[Saved entries]
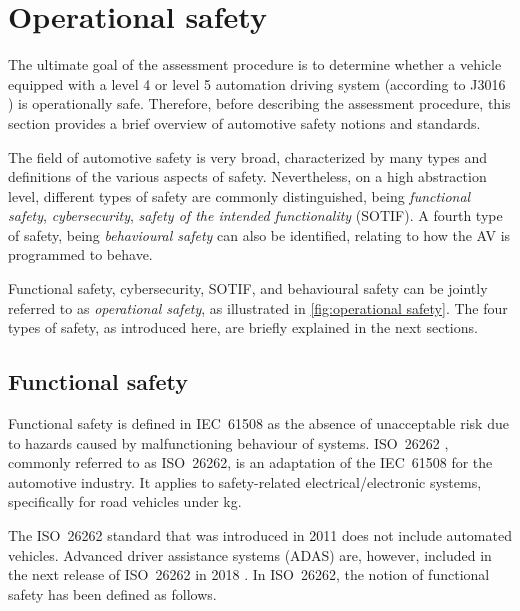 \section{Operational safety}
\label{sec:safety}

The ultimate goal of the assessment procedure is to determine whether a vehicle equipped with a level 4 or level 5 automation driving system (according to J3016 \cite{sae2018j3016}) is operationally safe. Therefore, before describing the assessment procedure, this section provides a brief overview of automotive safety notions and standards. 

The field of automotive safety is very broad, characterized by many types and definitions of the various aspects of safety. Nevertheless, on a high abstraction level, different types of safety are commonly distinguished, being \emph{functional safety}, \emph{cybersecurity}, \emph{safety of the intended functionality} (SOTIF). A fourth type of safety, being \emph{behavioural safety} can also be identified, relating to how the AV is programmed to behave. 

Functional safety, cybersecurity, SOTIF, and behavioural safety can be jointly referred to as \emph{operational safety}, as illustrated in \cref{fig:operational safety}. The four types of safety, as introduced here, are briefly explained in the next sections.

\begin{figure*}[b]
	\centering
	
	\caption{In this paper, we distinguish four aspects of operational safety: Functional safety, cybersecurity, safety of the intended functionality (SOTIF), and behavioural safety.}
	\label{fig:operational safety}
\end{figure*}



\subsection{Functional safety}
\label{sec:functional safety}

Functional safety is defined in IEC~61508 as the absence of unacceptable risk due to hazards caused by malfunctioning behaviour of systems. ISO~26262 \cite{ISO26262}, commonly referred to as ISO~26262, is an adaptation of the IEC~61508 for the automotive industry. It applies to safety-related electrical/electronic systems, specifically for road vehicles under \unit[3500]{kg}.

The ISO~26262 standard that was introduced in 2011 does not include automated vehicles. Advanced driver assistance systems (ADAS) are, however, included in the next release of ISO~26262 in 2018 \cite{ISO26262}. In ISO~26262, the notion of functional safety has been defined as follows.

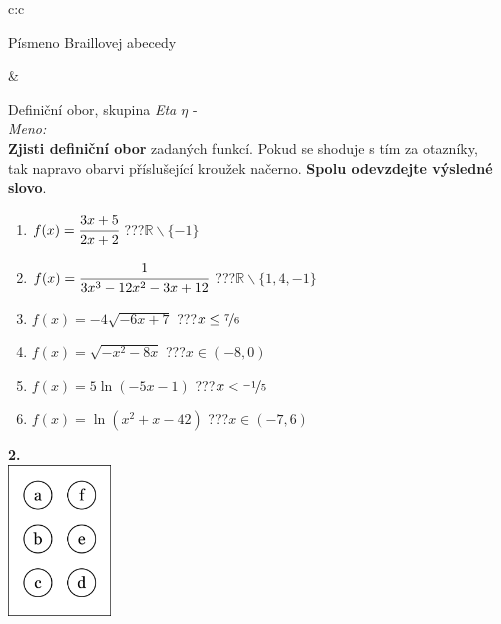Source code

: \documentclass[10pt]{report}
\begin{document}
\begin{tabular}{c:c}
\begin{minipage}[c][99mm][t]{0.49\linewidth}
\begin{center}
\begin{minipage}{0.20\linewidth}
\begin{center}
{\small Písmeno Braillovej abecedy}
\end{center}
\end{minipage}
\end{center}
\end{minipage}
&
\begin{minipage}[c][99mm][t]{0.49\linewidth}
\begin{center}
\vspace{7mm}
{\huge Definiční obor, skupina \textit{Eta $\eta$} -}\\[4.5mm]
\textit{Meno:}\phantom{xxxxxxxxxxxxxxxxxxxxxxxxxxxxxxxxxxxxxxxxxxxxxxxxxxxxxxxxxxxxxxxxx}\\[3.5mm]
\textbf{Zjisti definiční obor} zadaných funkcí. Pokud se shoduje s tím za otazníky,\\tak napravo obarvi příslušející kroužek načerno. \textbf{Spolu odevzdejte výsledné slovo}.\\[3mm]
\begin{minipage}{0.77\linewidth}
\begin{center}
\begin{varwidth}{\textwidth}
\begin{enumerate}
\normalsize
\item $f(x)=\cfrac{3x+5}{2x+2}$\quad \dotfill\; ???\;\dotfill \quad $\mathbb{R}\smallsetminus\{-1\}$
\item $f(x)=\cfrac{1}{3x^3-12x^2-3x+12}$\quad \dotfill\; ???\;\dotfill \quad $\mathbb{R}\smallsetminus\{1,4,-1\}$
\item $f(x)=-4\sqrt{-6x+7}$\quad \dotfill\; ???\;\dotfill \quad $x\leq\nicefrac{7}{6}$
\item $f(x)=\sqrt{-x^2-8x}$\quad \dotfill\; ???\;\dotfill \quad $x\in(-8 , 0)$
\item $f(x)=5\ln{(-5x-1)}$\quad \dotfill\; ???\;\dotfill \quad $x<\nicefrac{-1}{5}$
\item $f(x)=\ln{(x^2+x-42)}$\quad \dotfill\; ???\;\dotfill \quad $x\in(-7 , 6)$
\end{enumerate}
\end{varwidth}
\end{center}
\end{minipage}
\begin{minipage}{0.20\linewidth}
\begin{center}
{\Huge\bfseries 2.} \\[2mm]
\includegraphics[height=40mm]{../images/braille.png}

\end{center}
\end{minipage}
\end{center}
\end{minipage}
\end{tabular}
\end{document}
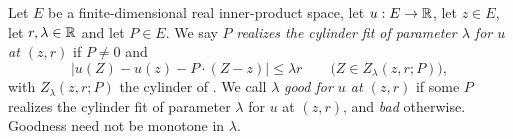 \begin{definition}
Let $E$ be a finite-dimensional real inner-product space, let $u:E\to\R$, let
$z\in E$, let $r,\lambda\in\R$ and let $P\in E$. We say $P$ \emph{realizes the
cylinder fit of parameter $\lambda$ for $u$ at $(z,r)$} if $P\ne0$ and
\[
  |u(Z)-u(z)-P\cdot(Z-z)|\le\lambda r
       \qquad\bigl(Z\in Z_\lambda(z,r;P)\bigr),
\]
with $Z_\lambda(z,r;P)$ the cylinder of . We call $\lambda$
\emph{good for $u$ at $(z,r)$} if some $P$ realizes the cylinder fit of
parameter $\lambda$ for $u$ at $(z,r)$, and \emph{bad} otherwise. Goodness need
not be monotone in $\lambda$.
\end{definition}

#### Task requirements
All pictures are to be skipped; the lines from the first line of the records through the line containing "The ultimate goal" are to be repeated exactly, both ends included.

#### Task output
 \section{Operational safety}
\label{sec:safety}

The ultimate goal of the assessment procedure is to determine whether a vehicle equipped with a level 4 or level 5 automation driving system (according to J3016 \cite{sae2018j3016}) is operationally safe. Therefore, before describing the assessment procedure, this section provides a brief overview of automotive safety notions and standards. 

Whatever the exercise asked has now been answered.